- _THE PROBLEM_
Filter these entries, keeping only lines that hold the word "https".
*** Opening INFORMATION ***
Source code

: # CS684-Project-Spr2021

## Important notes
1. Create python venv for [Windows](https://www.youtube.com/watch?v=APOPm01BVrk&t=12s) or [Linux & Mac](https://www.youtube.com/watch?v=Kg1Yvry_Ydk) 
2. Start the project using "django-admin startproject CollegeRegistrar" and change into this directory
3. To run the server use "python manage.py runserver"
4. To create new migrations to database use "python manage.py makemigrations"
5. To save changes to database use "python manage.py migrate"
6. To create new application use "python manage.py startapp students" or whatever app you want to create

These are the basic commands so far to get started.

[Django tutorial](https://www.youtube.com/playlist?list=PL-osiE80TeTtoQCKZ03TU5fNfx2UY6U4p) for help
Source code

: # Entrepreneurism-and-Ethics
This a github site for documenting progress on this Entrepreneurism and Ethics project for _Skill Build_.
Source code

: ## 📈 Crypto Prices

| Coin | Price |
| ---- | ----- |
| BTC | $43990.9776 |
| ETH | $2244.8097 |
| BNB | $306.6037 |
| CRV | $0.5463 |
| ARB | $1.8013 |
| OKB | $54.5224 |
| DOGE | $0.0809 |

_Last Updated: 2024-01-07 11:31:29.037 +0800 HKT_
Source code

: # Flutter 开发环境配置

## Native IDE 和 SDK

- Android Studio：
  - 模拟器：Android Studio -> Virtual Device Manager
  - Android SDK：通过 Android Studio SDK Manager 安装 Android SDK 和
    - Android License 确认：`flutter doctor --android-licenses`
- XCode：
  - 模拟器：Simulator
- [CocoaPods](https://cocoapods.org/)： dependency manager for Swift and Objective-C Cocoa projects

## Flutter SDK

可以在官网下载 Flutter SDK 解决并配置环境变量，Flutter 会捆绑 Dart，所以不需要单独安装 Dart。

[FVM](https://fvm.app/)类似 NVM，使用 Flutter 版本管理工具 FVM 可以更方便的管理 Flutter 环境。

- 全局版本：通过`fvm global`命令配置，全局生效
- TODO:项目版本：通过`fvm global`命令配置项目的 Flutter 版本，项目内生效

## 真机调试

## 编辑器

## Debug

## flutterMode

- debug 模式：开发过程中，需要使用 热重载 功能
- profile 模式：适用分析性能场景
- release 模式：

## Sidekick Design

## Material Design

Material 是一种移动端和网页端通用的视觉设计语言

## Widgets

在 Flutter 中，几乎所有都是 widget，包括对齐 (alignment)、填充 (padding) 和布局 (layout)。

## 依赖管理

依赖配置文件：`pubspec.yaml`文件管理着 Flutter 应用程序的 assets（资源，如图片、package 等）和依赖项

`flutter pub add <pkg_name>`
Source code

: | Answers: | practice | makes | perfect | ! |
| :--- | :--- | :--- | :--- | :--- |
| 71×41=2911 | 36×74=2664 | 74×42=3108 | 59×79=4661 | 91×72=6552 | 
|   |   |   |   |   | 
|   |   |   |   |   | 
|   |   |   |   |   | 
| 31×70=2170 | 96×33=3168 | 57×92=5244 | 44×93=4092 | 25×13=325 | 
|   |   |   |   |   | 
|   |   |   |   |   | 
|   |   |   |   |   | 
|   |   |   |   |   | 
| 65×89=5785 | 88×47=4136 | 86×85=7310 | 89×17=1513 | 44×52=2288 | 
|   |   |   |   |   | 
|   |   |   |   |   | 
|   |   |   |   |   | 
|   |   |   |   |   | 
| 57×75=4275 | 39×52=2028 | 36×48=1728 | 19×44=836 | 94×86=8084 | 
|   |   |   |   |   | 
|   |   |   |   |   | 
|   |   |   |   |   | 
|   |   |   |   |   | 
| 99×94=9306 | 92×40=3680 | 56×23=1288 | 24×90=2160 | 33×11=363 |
*** Closing INFORMATION ***
- _ANSWER SECTION_
1. Create python venv for [Windows](https://www.youtube.com/watch?v=APOPm01BVrk&t=12s) or [Linux & Mac](https://www.youtube.com/watch?v=Kg1Yvry_Ydk) 
[Django tutorial](https://www.youtube.com/playlist?list=PL-osiE80TeTtoQCKZ03TU5fNfx2UY6U4p) for help
- [CocoaPods](https://cocoapods.org/)： dependency manager for Swift and Objective-C Cocoa projects
[FVM](https://fvm.app/)类似 NVM，使用 Flutter 版本管理工具 FVM 可以更方便的管理 Flutter 环境。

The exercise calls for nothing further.